内蔵する動力機関の出力が桁違いに小さいため、その反応も微弱ではあるが、幸いにもサンプルの反応は記録できた。今の段階で警戒を強めることができれば、今後の潜入および破壊工作も防げるだろう。
ただ……これらはやはり対症療法に過ぎず、根本的な解決には至らない。
悪趣味な実験を繰り返す大元、私達を取り巻く騒動全ての元凶である『スバヤ生体工学研究所』の所在さえ割れれば……私達の侵攻能力をフルで発揮し、直接ぶん殴りに行くことも可能なのだろう。
……まぁ、とはいえ奴らの本拠点である。守りは相応に堅いだろうし、他の特務制御体の幾らかも配備されていることだろう。……単独強襲など、さすがに危険が過ぎる。
今の私達は、もう一人ぼっちじゃないのだ。私のことを心配してくれるひとが大勢いるのだ、たとえ『帝国憎し』を滾らせていたとて、自殺の真似事などはするまい。
とはいえ、大雑把にでも場所を絞り込めれば、色々と打てる手はある。敵国に工作員を潜り込ませるのは、なにも帝国の専売特許というわけではないのだ。
そうやって軍部が『現地』を探って得た情報を、私達は『取引』で入手する。当然そのために私達も軍部への協力は惜しまないし、あの手この手で良い関係を継続していきたい。
……今回の事情聴取も、貢献のひとつとして計上できるかもしれない。なおのこと気合が入るというものだ。
「…………入国、経路……たしか、海を経由しました。……イードクア神聖帝国、から……ロイカーウ共和国へ。機動船に乗って、海を進んで……クリョージで、ヨツヤーエに入りました」
「…………申し訳ないデス、検査官殿。ワタシはヨツヤーエの地理に疎くてデスね……」
「いえ、大丈夫です技術顧問殿。……それにしても、やはりロイカーウ経由でしたか。まぁ、国境付近は主戦場ですからね。直接越えて来ることは無いだろうと思ってましたが……なるほど」
「クリョージ港は海の玄関口ですからねぇ……船の全て、乗客の全てに目を光らせるとなると……さすがに骨が折れそうです」
「…………あっ、あのっ……潜伏拠点、所在……大まか、ですが……覚えています」
「「「………………」」」
思わず、といった感じで顔を見合わせる、ヨツヤーエ連邦国の亡命検査官と警備隊員と諜報部隊員。……いや、たとえ大まかだろうと敵拠点のエリアを絞り込めれば、大助かりだろう。

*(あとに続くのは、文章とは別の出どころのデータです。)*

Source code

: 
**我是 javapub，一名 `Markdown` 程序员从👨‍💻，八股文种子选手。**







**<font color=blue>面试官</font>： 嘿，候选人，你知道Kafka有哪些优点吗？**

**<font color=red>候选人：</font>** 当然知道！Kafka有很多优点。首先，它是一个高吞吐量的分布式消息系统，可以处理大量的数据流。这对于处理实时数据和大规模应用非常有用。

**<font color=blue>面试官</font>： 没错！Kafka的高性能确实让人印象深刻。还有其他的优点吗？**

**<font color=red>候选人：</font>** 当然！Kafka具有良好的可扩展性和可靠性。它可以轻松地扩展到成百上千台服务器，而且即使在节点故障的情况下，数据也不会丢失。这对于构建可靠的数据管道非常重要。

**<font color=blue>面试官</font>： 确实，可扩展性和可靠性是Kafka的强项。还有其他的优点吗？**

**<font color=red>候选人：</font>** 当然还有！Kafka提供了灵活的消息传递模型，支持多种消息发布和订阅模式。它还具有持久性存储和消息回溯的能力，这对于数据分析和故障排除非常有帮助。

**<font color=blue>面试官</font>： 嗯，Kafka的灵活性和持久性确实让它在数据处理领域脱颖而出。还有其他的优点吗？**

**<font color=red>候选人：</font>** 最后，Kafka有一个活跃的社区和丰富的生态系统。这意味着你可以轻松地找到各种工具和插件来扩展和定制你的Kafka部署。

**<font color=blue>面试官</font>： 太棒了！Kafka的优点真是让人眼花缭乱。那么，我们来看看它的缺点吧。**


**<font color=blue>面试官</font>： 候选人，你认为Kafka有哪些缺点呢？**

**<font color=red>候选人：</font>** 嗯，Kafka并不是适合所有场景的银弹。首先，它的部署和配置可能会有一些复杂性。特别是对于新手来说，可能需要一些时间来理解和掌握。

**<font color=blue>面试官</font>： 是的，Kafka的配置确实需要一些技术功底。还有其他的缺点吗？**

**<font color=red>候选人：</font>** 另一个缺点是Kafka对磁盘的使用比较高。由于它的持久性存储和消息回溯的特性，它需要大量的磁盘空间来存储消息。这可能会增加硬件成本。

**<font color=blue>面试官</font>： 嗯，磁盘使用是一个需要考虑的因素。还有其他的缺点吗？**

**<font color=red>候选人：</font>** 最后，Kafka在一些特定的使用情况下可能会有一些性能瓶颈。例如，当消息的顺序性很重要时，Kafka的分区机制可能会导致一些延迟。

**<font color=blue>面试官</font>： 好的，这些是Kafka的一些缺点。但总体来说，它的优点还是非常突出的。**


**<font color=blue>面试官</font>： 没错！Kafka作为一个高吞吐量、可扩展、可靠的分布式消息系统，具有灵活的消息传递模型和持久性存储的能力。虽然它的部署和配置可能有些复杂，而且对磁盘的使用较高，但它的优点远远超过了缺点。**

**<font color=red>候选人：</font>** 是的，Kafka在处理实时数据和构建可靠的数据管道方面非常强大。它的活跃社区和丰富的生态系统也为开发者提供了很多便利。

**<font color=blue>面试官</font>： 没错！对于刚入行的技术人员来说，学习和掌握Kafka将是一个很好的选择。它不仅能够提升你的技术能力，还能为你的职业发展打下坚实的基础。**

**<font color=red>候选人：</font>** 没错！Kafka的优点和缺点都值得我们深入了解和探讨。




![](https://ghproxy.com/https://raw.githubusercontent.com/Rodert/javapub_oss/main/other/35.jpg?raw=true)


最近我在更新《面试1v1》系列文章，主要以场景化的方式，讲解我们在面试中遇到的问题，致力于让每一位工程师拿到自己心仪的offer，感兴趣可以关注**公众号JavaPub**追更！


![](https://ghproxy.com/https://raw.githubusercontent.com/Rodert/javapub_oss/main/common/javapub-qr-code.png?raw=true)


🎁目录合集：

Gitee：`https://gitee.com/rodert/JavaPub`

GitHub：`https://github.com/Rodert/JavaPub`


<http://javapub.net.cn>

潜入工作員の拠点に、しかも直近で実際に立ち入った者ともなれば、その情報の価値は極めて高い。人員規模や出入り頻度、拠点内の空気や工作員らの雰囲気など、些細なことでも様々な背景を窺い知る材料となり得るのだ。
そんな情報の数々を、暫定呼称プラヴァさんは遠慮することなく吐き出していく。……どうやら、これまで自由を脅かし続けていた『自爆装置』の消失を、ようやく事実として受け入れられたらしい。
指揮役が握っていた発信装置は、私達の『魔法』で動作不良に追い込んだ上で粉々に壊した。また彼女の首に掛けられていた爆弾付きの首輪も、バッチリしっかり除去済である。
これでもう……彼女がどんなに叛意を抱いても、どんなに重要機密を漏らしたとしても、外部から止める手段など存在しない。
連邦国に鞍替えすることまでは、べつに強制しないけれど……彼女が自由の身となったことは、確かなのだ。
「…………アー、ちなみにデスが……プラヴァ嬢?」
「はい。……なんでしょう……か?」
「その……『スバヤ生体工学研究所』と申しマシタか? プラヴァ嬢や、他の被検体に『処置』を行う施設……その所在は、まさかご存知では……なさそう、デスよ……ね?」
「えっ、と…………たぶん、わかります。……地図、ありますか? イードクア帝国の……」
「………………まことデスか」
「はい。……わたしたちは、情報を『持ち帰る』のが目的、ですので……記憶力、少しですが、強化されてます……から」
(マジですか)
――――すげーですわ。
(でも帝国はぁー?)
――――さいてーですわ。
(イェーイ)
――――へーい。
まさかの方向から、私達の暫定『いつか絶対に◯す』目標である『スバヤ生体工学研究所』の所在が(ほぼ)割れたわけだが……とはいえしかし、すぐに行動を起こすことは難しいだろう。
指し示された地点は、やはりというか帝国の内陸部。ヨツヤーエ連邦国との国境(というか戦線)からは、そこそこ以上に距離がある。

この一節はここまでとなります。